{Reference Type}: Case Reports {Title}: Prenatal diagnosis of dent disease type I with a nonsense pathogenic variant in CLCN5: a case study. {Author}: Zhu R;Zhu M;Wang B;Chen E;Cai D;Yang Y;Liang Y;Su C;Wang D;Sun X;Huang L;Xie Y; {Journal}: BMC Med Genomics {Volume}: 17 {Issue}: 1 {Year}: 2024 Jan 24 {Factor}: 3.622 {DOI}: 10.1186/s12920-024-01809-7 {Abstract}: BACKGROUND: Dent disease type I is a rare X-linked recessive renal tubular disease resulting from pathogenic variants in the CLCN5 gene. Due to the rarity of Dent disease type I and the diversity of its phenotypes, its clinical diagnosis is complex and poses a challenge to clinicians.

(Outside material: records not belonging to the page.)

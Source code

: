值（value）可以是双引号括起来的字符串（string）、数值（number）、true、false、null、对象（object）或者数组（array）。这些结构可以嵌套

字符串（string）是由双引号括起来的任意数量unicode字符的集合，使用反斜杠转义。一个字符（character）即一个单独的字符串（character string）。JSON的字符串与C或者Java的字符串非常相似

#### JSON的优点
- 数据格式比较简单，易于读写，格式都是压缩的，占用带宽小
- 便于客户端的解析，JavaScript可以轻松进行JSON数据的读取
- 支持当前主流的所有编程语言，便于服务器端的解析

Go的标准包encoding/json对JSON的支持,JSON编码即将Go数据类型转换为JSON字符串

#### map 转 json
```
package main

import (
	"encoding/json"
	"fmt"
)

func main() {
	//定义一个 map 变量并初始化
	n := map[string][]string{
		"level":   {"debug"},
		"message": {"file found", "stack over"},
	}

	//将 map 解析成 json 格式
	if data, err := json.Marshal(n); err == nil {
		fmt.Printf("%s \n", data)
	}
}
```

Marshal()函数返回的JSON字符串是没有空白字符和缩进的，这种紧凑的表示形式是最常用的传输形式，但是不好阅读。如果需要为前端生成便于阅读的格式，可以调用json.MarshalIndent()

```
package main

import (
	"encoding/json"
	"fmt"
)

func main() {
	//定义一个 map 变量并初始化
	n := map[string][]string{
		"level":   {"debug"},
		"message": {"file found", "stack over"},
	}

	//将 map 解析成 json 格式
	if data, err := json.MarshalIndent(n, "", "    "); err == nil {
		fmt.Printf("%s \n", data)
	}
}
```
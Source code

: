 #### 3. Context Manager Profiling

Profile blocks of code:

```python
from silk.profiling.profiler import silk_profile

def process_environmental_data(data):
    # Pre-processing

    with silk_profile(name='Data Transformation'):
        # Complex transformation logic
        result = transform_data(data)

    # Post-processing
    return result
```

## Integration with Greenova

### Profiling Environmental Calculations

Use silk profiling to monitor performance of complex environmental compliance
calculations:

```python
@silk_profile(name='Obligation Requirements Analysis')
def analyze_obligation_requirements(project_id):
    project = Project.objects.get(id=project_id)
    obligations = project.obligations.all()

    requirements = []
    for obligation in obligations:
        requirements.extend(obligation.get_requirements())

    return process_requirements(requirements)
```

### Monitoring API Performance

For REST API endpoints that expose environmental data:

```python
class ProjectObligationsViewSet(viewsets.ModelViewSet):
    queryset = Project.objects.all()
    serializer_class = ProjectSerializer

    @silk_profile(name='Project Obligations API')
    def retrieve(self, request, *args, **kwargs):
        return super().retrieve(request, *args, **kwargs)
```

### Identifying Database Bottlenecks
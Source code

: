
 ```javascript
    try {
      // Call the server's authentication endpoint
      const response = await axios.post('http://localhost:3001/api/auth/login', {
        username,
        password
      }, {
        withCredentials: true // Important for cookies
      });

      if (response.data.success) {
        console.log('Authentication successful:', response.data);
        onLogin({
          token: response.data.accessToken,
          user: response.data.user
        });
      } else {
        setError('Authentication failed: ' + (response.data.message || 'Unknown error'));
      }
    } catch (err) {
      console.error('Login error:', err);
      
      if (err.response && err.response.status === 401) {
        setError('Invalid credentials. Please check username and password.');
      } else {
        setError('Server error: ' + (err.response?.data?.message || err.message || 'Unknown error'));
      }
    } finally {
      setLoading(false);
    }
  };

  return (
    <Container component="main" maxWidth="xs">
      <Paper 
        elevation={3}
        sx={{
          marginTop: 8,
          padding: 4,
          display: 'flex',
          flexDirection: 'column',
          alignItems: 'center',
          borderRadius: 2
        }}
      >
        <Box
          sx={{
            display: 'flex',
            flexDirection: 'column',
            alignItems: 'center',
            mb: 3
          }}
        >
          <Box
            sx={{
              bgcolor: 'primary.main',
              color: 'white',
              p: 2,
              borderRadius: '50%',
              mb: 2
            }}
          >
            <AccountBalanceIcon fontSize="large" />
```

METHODS: A foetus and a child from a 36-year-old pregnant woman with a birth history of abnormal children were enrolled in this study. Pregnant women undergo amniocentesis for prenatal diagnosis at the gestational age of 12+ 3 weeks. Chromosomal microarray (CMA) analysis and whole-exome sequencing (WES) were employed to investigate the chromosomal copy number and single gene variants. Literature retrieval and data analysis were performed for genotype and phenotype collection analysis.
RESULTS: No chromosomal abnormalities or CNVs were detected in the entire family through karyotype and familial CMA analyses. WES identified a nonsense pathogenic variant in CLCN5 of the X chromosome, c.1942 C > T (exon 11, NM_000084), which was inherited from his mother, who exhibited regular clinical features.
CONCLUSIONS: This study suggests that children with low-molecular-weight proteinuria and hypercalciuria should undergo prompt genetic testing to exclude Dent disease.